IVGCVSW-7555 Restructure Delegate

* New folders created:
  * common is for common code where TfLite API is not used
  * classic is for existing delegate implementations
  * opaque is for new opaque delegate implementation,
  * tests is for shared between existing Delegate and Opaque Delegate which have test utils to work which delegate to use.
* Existing delegate is built to libarmnnDelegate.so and opaque delegate is built as libarmnnOpaqueDelegate.so
* Opaque structure is introduced but no API is added yet.
* CmakeList.txt and delegate/CMakeList.txt have been modified and 2 new CmakeList.txt added
* Rename BUILD_ARMNN_TFLITE_DELEGATE as BUILD_CLASSIC_DELEGATE
* Rename BUILD_ARMNN_TFLITE_OPAQUE_DELEGATE as BUILD_OPAQUE_DELEGATE

Signed-off-by: Teresa Charlin <teresa.charlinreyes@arm.com>
Change-Id: Ib682b9ad0ac8d8acdc4ec6d9099bb0008a9fe8ed
diff --git a/delegate/classic/src/Lstm.hpp b/delegate/classic/src/Lstm.hpp
new file mode 100644
index 0000000..460c61a
--- /dev/null
+++ b/delegate/classic/src/Lstm.hpp
@@ -0,0 +1,268 @@
+//
+// Copyright © 2022-2023 Arm Ltd and Contributors.
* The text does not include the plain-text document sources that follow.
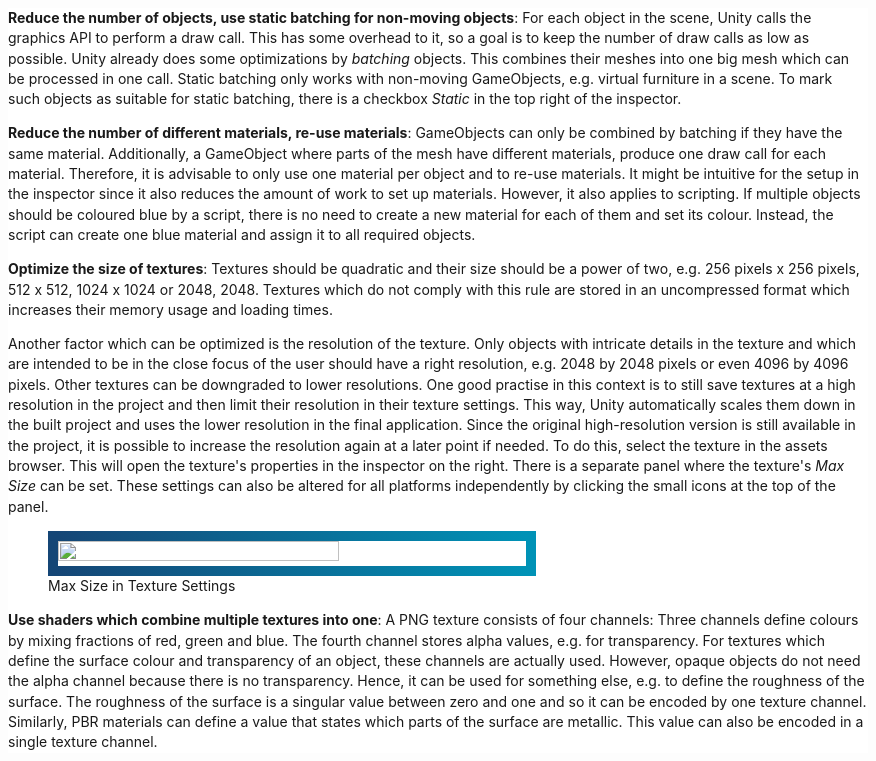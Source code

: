 **Reduce the number of objects, use static batching for non-moving objects**:
For each object in the scene, Unity calls the graphics API to perform a draw call.
This has some overhead to it, so a goal is to keep the number of draw calls as low as possible.
Unity already does some optimizations by *batching* objects.
This combines their meshes into one big mesh which can be processed in one call.
Static batching only works with non-moving GameObjects, e.g. virtual furniture in a scene. 
To mark such objects as suitable for static batching, there is a checkbox *Static* in the top right of the inspector.

**Reduce the number of different materials, re-use materials**:
GameObjects can only be combined by batching if they have the same material.
Additionally, a GameObject where parts of the mesh have different materials, produce one draw call for each material.
Therefore, it is advisable to only use one material per object and to re-use materials.
It might be intuitive for the setup in the inspector since it also reduces the amount of work to set up materials.
However, it also applies to scripting.
If multiple objects should be coloured blue by a script, there is no need to create a new material for each of them and set its colour.
Instead, the script can create one blue material and assign it to all required objects.

**Optimize the size of textures**:
Textures should be quadratic and their size should be a power of two, e.g. 256 pixels x 256 pixels, 512 x 512, 1024 x 1024 or 2048, 2048.
Textures which do not comply with this rule are stored in an uncompressed format which increases their memory usage and loading times.

Another factor which can be optimized is the resolution of the texture.
Only objects with intricate details in the texture and which are intended to be in the close focus of the user should have a right resolution, e.g. 2048 by 2048 pixels or even 4096 by 4096 pixels.
Other textures can be downgraded to lower resolutions.
One good practise in this context is to still save textures at a high resolution in the project and then limit their resolution in their texture settings.
This way, Unity automatically scales them down in the built project and uses the lower resolution in the final application.
Since the original high-resolution version is still available in the project, it is possible to increase the resolution again at a later point if needed.
To do this, select the texture in the assets browser.
This will open the texture's properties in the inspector on the right.
There is a separate panel where the texture's *Max Size* can be set.
These settings can also be altered for all platforms independently by clicking the small icons at the top of the panel.

<figure>
    <img src="{{pathToRoot}}/assets/figures/performance_profiling/TextureSettings.png" style="align:left; width: 60%; height: 60%; border: 15px solid;
  border-image-slice: 1;
  border-width: 10px; border-image-source: linear-gradient(to left, #0092b6, #154676);" alt="" />
    <figcaption>Max Size in Texture Settings</figcaption>
</figure>

**Use shaders which combine multiple textures into one**:
A PNG texture consists of four channels:
Three channels define colours by mixing fractions of red, green and blue.
The fourth channel stores alpha values, e.g. for transparency.
For textures which define the surface colour and transparency of an object, these channels are actually used.
However, opaque objects do not need the alpha channel because there is no transparency.
Hence, it can be used for something else, e.g. to define the roughness of the surface.
The roughness of the surface is a singular value between zero and one and so it can be encoded by one texture channel.
Similarly, PBR materials can define a value that states which parts of the surface are metallic.
This value can also be encoded in a single texture channel.
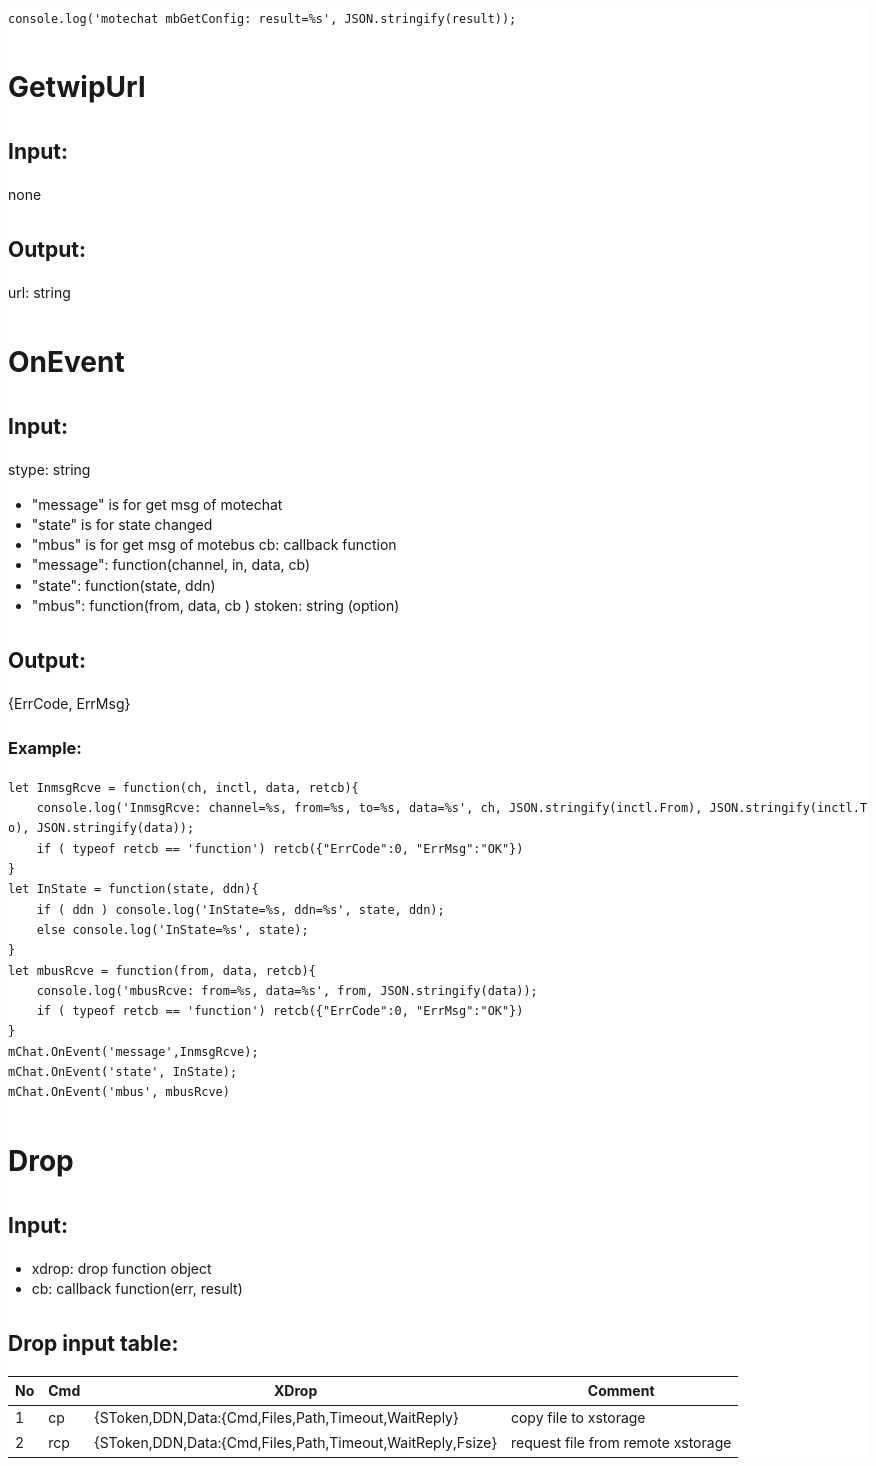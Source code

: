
 ```
console.log('motechat mbGetConfig: result=%s', JSON.stringify(result));
```
# GetwipUrl
## Input:
none
## Output:
url: string


# OnEvent
## Input:
stype: string
- "message" is for get msg of motechat
- "state" is for state changed
- "mbus" is for get msg of motebus
cb: callback function
- "message": function(channel, in, data, cb)
- "state": function(state, ddn)
- "mbus": function(from, data, cb )
stoken: string (option)
## Output:
{ErrCode, ErrMsg}
### Example:
```
let InmsgRcve = function(ch, inctl, data, retcb){
    console.log('InmsgRcve: channel=%s, from=%s, to=%s, data=%s', ch, JSON.stringify(inctl.From), JSON.stringify(inctl.To), JSON.stringify(data));
    if ( typeof retcb == 'function') retcb({"ErrCode":0, "ErrMsg":"OK"})
}
let InState = function(state, ddn){
    if ( ddn ) console.log('InState=%s, ddn=%s', state, ddn);
    else console.log('InState=%s', state);
}
let mbusRcve = function(from, data, retcb){
    console.log('mbusRcve: from=%s, data=%s', from, JSON.stringify(data));
    if ( typeof retcb == 'function') retcb({"ErrCode":0, "ErrMsg":"OK"})
}
mChat.OnEvent('message',InmsgRcve);
mChat.OnEvent('state', InState);
mChat.OnEvent('mbus', mbusRcve)
```

# Drop
## Input:
- xdrop: drop function object
- cb: callback function(err, result)
## Drop input table:
| No  |	Cmd |	XDrop | Comment |
| --- | ----- | ---- | ---- |
| 1	| cp |	{SToken,DDN,Data:{Cmd,Files,Path,Timeout,WaitReply}	| copy file to xstorage |
| 2	| rcp |	{SToken,DDN,Data:{Cmd,Files,Path,Timeout,WaitReply,Fsize}	| request file from remote xstorage |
All rights reserved.
+// SPDX-License-Identifier: MIT
+//
+
+#pragma once
+
+#include <DelegateUtils.hpp>
+
+#include <armnn/LstmParams.hpp>
+#include <armnn/Tensor.hpp>
+#include <armnn/utility/IgnoreUnused.hpp>
+
+#include <tensorflow/lite/builtin_ops.h>
+#include <tensorflow/lite/c/builtin_op_data.h>
+#include <tensorflow/lite/c/common.h>
+#include <tensorflow/lite/minimal_logging.h>
+
+namespace armnnDelegate
+{
+
+TfLiteStatus VisitLstmOperator(DelegateData& delegateData,
+                               TfLiteContext* tfLiteContext,
+                               TfLiteNode* tfLiteNode,
+                               int nodeIndex,
+                               int32_t operatorCode)
+{
+    auto numInputs = tfLiteNode->inputs->size;
+    if (numInputs < 2)
+    {
+        TF_LITE_MAYBE_KERNEL_LOG(
+                tfLiteContext, "TfLiteArmnnDelegate: Minimum number of inputs (%d != %d) in node #%d",
+                2, numInputs, nodeIndex);
+        return kTfLiteError;
+    }
+
+    const auto nodeParams = reinterpret_cast<TfLiteLSTMParams*>(tfLiteNode->builtin_data);
+    const TfLiteTensor* tfLiteTensors = tfLiteContext->tensors;
+
+    const TfLiteTensor& tfLiteInputTensor = tfLiteTensors[tfLiteNode->inputs->data[0]];
+    if (!IsValid(tfLiteContext, tfLiteInputTensor, operatorCode, nodeIndex))
+    {
+        return kTfLiteError;
+    }
+
+    const TfLiteTensor& tfLiteOutputTensor = tfLiteTensors[tfLiteNode->outputs->data[0]];
+    if (!IsValid(tfLiteContext, tfLiteOutputTensor, operatorCode, nodeIndex))
+    {
+        return kTfLiteError;
+    }
+
+    // Set the params structure for the AddLstmLayer call
+    armnn::LstmInputParams params;
+
+    if (IsOptionalOperandPresent(tfLiteNode, 1))
+    {
+        params.m_InputToInputWeights = GetConstTensorForTfLiteTensor(tfLiteTensors, tfLiteNode, 1);
+    }
+
+    params.m_InputToForgetWeights = GetConstTensorForTfLiteTensor(tfLiteTensors, tfLiteNode, 2);
+    params.m_InputToCellWeights = GetConstTensorForTfLiteTensor(tfLiteTensors, tfLiteNode, 3);
+    params.m_InputToOutputWeights = GetConstTensorForTfLiteTensor(tfLiteTensors, tfLiteNode, 4);
+
+    // Recurrent weight tensors of size {n_cell, n_output}
+    if (IsOptionalOperandPresent(tfLiteNode, 5))
+    {
+        params.m_RecurrentToInputWeights = GetConstTensorForTfLiteTensor(tfLiteTensors, tfLiteNode, 5);
+    }
+
+    params.m_RecurrentToForgetWeights = GetConstTensorForTfLiteTensor(tfLiteTensors, tfLiteNode, 6);
+    params.m_RecurrentToCellWeights = GetConstTensorForTfLiteTensor(tfLiteTensors, tfLiteNode, 7);
+    params.m_RecurrentToOutputWeights = GetConstTensorForTfLiteTensor(tfLiteTensors, tfLiteNode, 8);
+
+    // Peephole weights tensors of size {n_cell}, representing a diagonal matrix.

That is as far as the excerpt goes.